Top of Task input
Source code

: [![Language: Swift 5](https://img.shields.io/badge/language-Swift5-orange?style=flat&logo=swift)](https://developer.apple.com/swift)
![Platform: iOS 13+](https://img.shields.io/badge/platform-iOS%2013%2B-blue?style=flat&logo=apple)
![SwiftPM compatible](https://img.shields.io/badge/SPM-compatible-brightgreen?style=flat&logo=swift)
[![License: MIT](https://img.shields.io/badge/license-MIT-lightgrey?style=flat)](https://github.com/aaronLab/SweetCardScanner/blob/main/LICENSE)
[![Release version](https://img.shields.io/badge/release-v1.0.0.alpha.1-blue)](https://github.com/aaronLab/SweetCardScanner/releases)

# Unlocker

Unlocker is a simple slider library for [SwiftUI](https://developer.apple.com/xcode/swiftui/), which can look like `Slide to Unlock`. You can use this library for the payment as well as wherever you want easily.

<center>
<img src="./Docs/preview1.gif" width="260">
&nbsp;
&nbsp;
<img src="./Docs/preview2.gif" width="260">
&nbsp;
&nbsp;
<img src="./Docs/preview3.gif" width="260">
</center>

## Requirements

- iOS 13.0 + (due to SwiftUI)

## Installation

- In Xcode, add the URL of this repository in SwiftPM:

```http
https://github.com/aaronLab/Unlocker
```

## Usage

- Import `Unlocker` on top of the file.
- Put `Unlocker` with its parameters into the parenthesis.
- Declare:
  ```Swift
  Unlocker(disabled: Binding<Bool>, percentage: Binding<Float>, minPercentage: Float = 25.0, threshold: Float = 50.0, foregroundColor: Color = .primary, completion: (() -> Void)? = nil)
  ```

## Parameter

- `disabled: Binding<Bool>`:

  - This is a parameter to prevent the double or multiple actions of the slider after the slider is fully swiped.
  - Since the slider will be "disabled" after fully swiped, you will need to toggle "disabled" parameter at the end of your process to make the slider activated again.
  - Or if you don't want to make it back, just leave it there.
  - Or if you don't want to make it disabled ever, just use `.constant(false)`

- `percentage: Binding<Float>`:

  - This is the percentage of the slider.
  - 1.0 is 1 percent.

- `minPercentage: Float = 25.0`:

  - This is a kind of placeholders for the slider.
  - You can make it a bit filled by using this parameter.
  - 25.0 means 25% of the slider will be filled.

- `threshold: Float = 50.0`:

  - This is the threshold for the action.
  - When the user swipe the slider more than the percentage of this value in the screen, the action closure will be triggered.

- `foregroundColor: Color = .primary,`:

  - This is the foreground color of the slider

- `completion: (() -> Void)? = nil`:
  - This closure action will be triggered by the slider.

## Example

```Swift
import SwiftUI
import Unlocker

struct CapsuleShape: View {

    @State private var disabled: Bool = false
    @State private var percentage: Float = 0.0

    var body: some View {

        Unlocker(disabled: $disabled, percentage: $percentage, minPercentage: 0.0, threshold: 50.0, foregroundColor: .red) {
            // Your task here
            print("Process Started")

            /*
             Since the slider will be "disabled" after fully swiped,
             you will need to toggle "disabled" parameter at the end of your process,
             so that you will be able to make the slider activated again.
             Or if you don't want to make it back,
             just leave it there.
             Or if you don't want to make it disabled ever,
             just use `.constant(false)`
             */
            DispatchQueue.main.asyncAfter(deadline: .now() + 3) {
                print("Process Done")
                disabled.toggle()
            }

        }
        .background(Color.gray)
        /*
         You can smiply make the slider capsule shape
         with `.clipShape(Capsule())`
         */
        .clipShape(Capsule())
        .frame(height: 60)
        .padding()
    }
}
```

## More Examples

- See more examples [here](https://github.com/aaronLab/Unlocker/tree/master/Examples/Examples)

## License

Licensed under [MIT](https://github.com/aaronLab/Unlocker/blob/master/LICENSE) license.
Bottom of Task input
Go over the records above line by line and count those holding the word "closure". Reply only with the number.

Written reply >> 2